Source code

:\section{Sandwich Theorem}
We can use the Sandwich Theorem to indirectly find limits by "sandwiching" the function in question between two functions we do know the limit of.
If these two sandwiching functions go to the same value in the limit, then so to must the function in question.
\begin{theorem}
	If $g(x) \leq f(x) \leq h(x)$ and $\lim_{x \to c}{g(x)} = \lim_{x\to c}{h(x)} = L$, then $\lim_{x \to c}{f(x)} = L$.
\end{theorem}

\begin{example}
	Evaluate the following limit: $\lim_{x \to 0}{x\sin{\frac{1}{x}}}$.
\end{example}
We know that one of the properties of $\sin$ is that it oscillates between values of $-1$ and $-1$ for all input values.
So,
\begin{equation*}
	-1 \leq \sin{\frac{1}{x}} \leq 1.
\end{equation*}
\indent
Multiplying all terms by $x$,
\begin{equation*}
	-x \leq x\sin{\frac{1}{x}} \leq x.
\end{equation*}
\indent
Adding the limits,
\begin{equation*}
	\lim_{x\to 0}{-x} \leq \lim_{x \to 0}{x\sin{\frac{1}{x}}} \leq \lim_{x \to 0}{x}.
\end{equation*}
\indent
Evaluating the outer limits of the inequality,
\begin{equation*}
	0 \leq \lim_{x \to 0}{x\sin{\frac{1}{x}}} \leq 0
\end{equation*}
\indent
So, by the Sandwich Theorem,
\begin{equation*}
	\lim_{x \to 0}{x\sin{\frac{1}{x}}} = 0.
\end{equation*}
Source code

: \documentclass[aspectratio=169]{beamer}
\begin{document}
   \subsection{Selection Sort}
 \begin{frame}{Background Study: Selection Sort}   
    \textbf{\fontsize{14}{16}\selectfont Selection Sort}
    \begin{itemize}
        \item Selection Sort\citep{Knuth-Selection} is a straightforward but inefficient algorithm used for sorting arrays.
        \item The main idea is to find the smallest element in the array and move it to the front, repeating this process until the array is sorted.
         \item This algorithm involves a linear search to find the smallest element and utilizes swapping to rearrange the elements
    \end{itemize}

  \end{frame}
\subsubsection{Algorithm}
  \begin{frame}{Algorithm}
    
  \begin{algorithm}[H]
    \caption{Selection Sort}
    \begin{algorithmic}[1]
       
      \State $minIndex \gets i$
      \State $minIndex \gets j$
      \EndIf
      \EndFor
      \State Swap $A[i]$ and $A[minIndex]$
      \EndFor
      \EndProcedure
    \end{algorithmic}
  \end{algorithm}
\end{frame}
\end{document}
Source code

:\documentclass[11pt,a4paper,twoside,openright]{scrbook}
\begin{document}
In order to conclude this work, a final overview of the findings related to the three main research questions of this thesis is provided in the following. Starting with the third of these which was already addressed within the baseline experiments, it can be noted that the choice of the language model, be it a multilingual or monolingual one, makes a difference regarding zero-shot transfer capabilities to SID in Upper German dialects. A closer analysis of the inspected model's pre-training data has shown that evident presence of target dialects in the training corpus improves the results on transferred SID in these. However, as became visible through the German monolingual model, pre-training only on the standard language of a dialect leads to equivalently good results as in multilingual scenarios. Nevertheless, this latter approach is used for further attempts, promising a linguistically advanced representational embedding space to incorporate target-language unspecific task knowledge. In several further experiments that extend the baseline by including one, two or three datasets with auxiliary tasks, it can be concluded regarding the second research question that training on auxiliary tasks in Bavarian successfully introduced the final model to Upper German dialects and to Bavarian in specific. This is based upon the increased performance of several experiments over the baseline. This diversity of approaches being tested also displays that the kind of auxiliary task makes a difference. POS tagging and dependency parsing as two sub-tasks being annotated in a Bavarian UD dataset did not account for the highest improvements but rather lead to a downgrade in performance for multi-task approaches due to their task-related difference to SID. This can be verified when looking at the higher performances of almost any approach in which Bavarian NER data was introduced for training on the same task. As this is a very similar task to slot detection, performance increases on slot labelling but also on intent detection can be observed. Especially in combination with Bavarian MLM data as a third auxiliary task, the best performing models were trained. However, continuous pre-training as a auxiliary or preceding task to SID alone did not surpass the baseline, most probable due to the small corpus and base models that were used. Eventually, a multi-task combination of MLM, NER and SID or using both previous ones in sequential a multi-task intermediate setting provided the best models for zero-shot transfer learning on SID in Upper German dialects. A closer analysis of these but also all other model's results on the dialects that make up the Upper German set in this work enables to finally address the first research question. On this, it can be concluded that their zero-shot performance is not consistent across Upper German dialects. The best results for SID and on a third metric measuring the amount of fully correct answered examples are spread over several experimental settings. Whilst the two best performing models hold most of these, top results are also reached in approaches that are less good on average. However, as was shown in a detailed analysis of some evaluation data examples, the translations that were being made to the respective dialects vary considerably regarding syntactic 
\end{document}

##############################

Could you reproduce every record exactly as it appears?

Source code

:\section{Sandwich Theorem}
We can use the Sandwich Theorem to indirectly find limits by "sandwiching" the function in question between two functions we do know the limit of.
If these two sandwiching functions go to the same value in the limit, then so to must the function in question.
\begin{theorem}
	If $g(x) \leq f(x) \leq h(x)$ and $\lim_{x \to c}{g(x)} = \lim_{x\to c}{h(x)} = L$, then $\lim_{x \to c}{f(x)} = L$.
\end{theorem}

\begin{example}
	Evaluate the following limit: $\lim_{x \to 0}{x\sin{\frac{1}{x}}}$.
\end{example}
We know that one of the properties of $\sin$ is that it oscillates between values of $-1$ and $-1$ for all input values.
So,
\begin{equation*}
	-1 \leq \sin{\frac{1}{x}} \leq 1.
\end{equation*}
\indent
Multiplying all terms by $x$,
\begin{equation*}
	-x \leq x\sin{\frac{1}{x}} \leq x.
\end{equation*}
\indent
Adding the limits,
\begin{equation*}
	\lim_{x\to 0}{-x} \leq \lim_{x \to 0}{x\sin{\frac{1}{x}}} \leq \lim_{x \to 0}{x}.
\end{equation*}
\indent
Evaluating the outer limits of the inequality,
\begin{equation*}
	0 \leq \lim_{x \to 0}{x\sin{\frac{1}{x}}} \leq 0
\end{equation*}
\indent
So, by the Sandwich Theorem,
\begin{equation*}
	\lim_{x \to 0}{x\sin{\frac{1}{x}}} = 0.
\end{equation*}
Source code

: \documentclass[aspectratio=169]{beamer}
\begin{document}
   \subsection{Selection Sort}
 \begin{frame}{Background Study: Selection Sort}   
    \textbf{\fontsize{14}{16}\selectfont Selection Sort}
    \begin{itemize}
        \item Selection Sort\citep{Knuth-Selection} is a straightforward but inefficient algorithm used for sorting arrays.
        \item The main idea is to find the smallest element in the array and move it to the front, repeating this process until the array is sorted.
         \item This algorithm involves a linear search to find the smallest element and utilizes swapping to rearrange the elements
    \end{itemize}

  \end{frame}
\subsubsection{Algorithm}
  \begin{frame}{Algorithm}
    
  \begin{algorithm}[H]
    \caption{Selection Sort}
    \begin{algorithmic}[1]
       
      \State $minIndex \gets i$
      \State $minIndex \gets j$
      \EndIf
      \EndFor
      \State Swap $A[i]$ and $A[minIndex]$
      \EndFor
      \EndProcedure
    \end{algorithmic}
  \end{algorithm}
\end{frame}
\end{document}
Source code

:\documentclass[11pt,a4paper,twoside,openright]{scrbook}
\begin{document}
In order to conclude this work, a final overview of the findings related to the three main research questions of this thesis is provided in the following. Starting with the third of these which was already addressed within the baseline experiments, it can be noted that the choice of the language model, be it a multilingual or monolingual one, makes a difference regarding zero-shot transfer capabilities to SID in Upper German dialects. A closer analysis of the inspected model's pre-training data has shown that evident presence of target dialects in the training corpus improves the results on transferred SID in these. However, as became visible through the German monolingual model, pre-training only on the standard language of a dialect leads to equivalently good results as in multilingual scenarios. Nevertheless, this latter approach is used for further attempts, promising a linguistically advanced representational embedding space to incorporate target-language unspecific task knowledge. In several further experiments that extend the baseline by including one, two or three datasets with auxiliary tasks, it can be concluded regarding the second research question that training on auxiliary tasks in Bavarian successfully introduced the final model to Upper German dialects and to Bavarian in specific. This is based upon the increased performance of several experiments over the baseline. This diversity of approaches being tested also displays that the kind of auxiliary task makes a difference. POS tagging and dependency parsing as two sub-tasks being annotated in a Bavarian UD dataset did not account for the highest improvements but rather lead to a downgrade in performance for multi-task approaches due to their task-related difference to SID. This can be verified when looking at the higher performances of almost any approach in which Bavarian NER data was introduced for training on the same task. As this is a very similar task to slot detection, performance increases on slot labelling but also on intent detection can be observed. Especially in combination with Bavarian MLM data as a third auxiliary task, the best performing models were trained. However, continuous pre-training as a auxiliary or preceding task to SID alone did not surpass the baseline, most probable due to the small corpus and base models that were used. Eventually, a multi-task combination of MLM, NER and SID or using both previous ones in sequential a multi-task intermediate setting provided the best models for zero-shot transfer learning on SID in Upper German dialects. A closer analysis of these but also all other model's results on the dialects that make up the Upper German set in this work enables to finally address the first research question. On this, it can be concluded that their zero-shot performance is not consistent across Upper German dialects. The best results for SID and on a third metric measuring the amount of fully correct answered examples are spread over several experimental settings. Whilst the two best performing models hold most of these, top results are also reached in approaches that are less good on average. However, as was shown in a detailed analysis of some evaluation data examples, the translations that were being made to the respective dialects vary considerably regarding syntactic 
\end{document}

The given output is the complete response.